Work task:
Your response should consist solely of the lines from the one containing "Finally, the action" through the final line of the entries, repeated exactly.
• • • • • • •
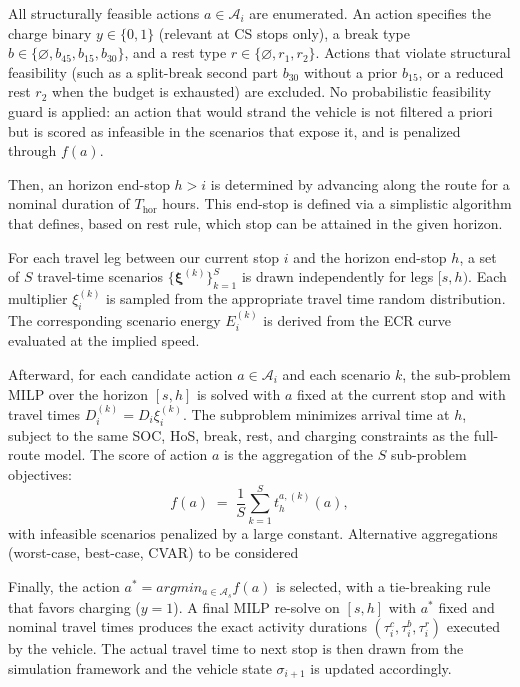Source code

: \documentclass[preprint,12pt,3p]{elsarticle}
\begin{document}
All structurally feasible actions $a \in \mathcal{A}_i$ are enumerated. An action specifies the charge binary $y \in \{0,1\}$ (relevant at CS stops only), a break type $b \in \{\varnothing, b_{45}, b_{15}, b_{30}\}$, and a rest type $r \in \{\varnothing, r_1, r_2\}$. Actions that violate structural feasibility (such as a split-break second part $b_{30}$ without a prior $b_{15}$, or a reduced rest $r_2$ when the budget is exhausted) are excluded. %
No probabilistic feasibility guard is applied: an action that would strand the vehicle is not filtered a priori but is scored as infeasible in the scenarios that expose it, and is penalized through $f(a)$.

Then, an horizon end-stop $h > i$ is determined by advancing along the route for a nominal duration of $T_{\mathrm{hor}}$ hours. This end-stop is defined via a simplistic algorithm that defines, based on rest rule, which stop can be attained in the given horizon.

For each travel leg between our current stop $i$ and the horizon end-stop $h$, a set of $S$ travel-time scenarios $\{ \boldsymbol{\xi}^{(k)}\}_{k=1}^{S}$ is drawn independently for legs $[s, h)$. Each multiplier $\xi^{(k)}_i$ is sampled from the appropriate travel time random distribution. The corresponding scenario energy $E^{(k)}_i$ is derived from the ECR curve evaluated at the implied speed.

Afterward, for each candidate action $a \in \mathcal{A}_i$ and each scenario $k$, the sub-problem MILP over the horizon $[s, h]$ is solved with $a$ fixed at the current stop and with travel times $D^{(k)}_i = D_i \xi^{(k)}_i$. The subproblem minimizes arrival time at $h$, subject to the same SOC, HoS, break, rest, and charging constraints as the full-route model. The score of action $a$ is the aggregation of the $S$ sub-problem objectives:
\[
  f(a) \;=\; \frac{1}{S}\sum_{k=1}^{S} t^{a,(k)}_h(a),
\]
with infeasible scenarios penalized by a large constant. {\color{red} Alternative aggregations (worst-case, best-case, CVAR) to be considered }

Finally, the action $a^* = argmin_ {a \in \mathcal{A}_s} f(a)$ is selected, with a tie-breaking rule that favors charging ($y=1$). A final MILP re-solve on $[s, h]$ with $a^*$ fixed and nominal travel times produces the exact activity durations $(\tau^c_i, \tau^b_i, \tau^r_i)$ executed by the vehicle. The actual travel time to next stop is then drawn from the simulation framework and the vehicle state $\sigma_{i+1}$ is updated accordingly.
\end{document}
• • • • • • •
Response to the task:
Finally, the action $a^* = argmin_ {a \in \mathcal{A}_s} f(a)$ is selected, with a tie-breaking rule that favors charging ($y=1$). A final MILP re-solve on $[s, h]$ with $a^*$ fixed and nominal travel times produces the exact activity durations $(\tau^c_i, \tau^b_i, \tau^r_i)$ executed by the vehicle. The actual travel time to next stop is then drawn from the simulation framework and the vehicle state $\sigma_{i+1}$ is updated accordingly.
\end{document}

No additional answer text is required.